Segment Start: Data for review
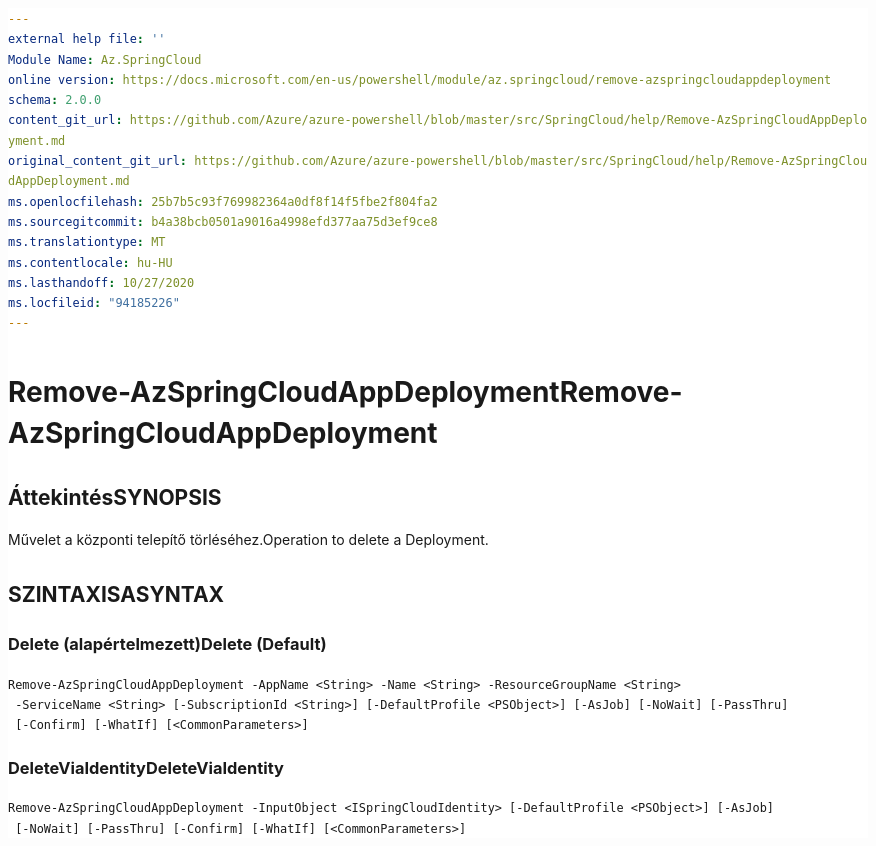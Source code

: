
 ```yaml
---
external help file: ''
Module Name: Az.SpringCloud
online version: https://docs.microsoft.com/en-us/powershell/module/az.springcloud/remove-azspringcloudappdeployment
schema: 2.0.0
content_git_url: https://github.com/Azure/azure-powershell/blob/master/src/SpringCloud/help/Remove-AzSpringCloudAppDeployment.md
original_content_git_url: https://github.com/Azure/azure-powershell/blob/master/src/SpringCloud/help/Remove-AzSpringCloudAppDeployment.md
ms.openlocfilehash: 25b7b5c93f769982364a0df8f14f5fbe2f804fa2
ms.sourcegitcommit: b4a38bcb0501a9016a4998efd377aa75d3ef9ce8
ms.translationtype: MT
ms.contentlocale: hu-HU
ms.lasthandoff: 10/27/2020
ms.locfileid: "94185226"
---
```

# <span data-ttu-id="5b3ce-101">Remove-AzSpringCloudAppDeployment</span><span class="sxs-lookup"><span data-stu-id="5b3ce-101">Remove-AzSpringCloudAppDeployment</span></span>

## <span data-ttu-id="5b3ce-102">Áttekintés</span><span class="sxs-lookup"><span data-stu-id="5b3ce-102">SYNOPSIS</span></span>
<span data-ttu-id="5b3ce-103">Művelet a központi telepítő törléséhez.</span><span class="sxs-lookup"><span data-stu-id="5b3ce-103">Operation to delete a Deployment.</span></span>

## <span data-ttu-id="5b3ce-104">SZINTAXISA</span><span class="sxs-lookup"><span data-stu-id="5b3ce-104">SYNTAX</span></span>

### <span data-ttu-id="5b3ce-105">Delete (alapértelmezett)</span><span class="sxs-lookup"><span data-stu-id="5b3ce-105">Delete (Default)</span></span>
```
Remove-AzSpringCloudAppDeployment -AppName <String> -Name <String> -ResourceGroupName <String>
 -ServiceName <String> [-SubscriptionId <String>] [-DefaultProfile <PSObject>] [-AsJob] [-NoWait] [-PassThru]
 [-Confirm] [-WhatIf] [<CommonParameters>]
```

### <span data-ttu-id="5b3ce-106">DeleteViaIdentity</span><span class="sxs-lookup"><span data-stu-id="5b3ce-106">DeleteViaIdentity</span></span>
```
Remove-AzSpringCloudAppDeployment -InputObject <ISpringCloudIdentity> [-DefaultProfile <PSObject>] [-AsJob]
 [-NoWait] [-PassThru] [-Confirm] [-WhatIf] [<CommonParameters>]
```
Segment End: Data for review
Segment Start: Data for review
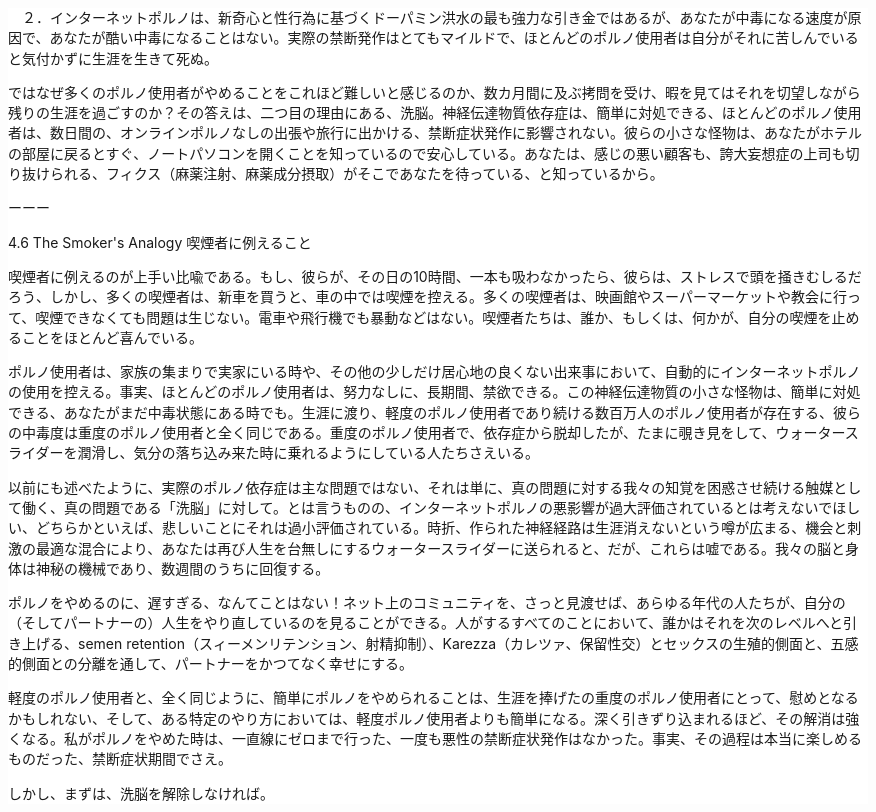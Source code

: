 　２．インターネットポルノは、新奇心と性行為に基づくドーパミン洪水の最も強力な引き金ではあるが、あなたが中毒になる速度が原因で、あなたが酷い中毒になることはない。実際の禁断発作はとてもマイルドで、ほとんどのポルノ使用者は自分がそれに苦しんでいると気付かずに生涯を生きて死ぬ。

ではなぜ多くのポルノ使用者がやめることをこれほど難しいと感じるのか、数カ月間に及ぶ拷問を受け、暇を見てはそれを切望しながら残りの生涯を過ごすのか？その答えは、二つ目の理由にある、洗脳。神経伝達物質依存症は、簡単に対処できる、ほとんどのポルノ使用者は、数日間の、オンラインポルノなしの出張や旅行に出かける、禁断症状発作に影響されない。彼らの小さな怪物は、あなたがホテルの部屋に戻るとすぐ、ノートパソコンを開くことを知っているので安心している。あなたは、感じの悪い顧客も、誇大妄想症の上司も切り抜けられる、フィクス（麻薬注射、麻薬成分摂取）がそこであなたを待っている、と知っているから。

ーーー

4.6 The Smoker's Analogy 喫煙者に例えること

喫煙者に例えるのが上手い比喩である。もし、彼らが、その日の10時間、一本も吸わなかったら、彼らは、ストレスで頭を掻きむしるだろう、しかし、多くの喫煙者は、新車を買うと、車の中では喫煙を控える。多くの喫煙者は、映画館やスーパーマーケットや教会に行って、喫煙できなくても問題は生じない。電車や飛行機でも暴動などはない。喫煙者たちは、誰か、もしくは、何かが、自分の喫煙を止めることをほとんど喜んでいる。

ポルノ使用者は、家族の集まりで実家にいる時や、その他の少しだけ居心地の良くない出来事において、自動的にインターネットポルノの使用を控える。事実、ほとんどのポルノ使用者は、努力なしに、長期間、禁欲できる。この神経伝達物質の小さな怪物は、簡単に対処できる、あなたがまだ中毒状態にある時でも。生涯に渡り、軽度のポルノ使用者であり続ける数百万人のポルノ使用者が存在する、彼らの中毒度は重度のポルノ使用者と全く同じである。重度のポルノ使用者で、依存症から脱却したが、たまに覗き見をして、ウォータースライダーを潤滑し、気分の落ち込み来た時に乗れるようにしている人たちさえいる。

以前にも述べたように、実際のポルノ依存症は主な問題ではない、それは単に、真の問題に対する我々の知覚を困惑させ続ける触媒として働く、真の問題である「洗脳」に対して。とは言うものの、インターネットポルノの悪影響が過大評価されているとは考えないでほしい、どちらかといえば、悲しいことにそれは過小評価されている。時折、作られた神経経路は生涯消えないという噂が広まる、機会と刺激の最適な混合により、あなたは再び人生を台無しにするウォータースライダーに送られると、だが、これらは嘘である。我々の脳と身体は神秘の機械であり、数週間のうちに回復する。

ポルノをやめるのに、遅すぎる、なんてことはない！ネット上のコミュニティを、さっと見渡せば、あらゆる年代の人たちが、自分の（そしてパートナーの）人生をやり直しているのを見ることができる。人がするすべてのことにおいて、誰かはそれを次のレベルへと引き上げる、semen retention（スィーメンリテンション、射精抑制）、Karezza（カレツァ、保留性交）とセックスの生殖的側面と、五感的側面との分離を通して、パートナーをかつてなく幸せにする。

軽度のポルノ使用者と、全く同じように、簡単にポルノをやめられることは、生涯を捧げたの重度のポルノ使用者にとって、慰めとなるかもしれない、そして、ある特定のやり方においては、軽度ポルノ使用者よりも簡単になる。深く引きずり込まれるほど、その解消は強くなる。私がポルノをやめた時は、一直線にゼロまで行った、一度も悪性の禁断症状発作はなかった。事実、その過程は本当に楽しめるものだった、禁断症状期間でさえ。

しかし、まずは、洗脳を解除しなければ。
Segment End: Data for review
Working from the entries above, find every line in which the word "powershell" occurs and copy it.

Answer to this problem>
online version: https://docs.microsoft.com/en-us/powershell/module/az.springcloud/remove-azspringcloudappdeployment
content_git_url: https://github.com/Azure/azure-powershell/blob/master/src/SpringCloud/help/Remove-AzSpringCloudAppDeployment.md
original_content_git_url: https://github.com/Azure/azure-powershell/blob/master/src/SpringCloud/help/Remove-AzSpringCloudAppDeployment.md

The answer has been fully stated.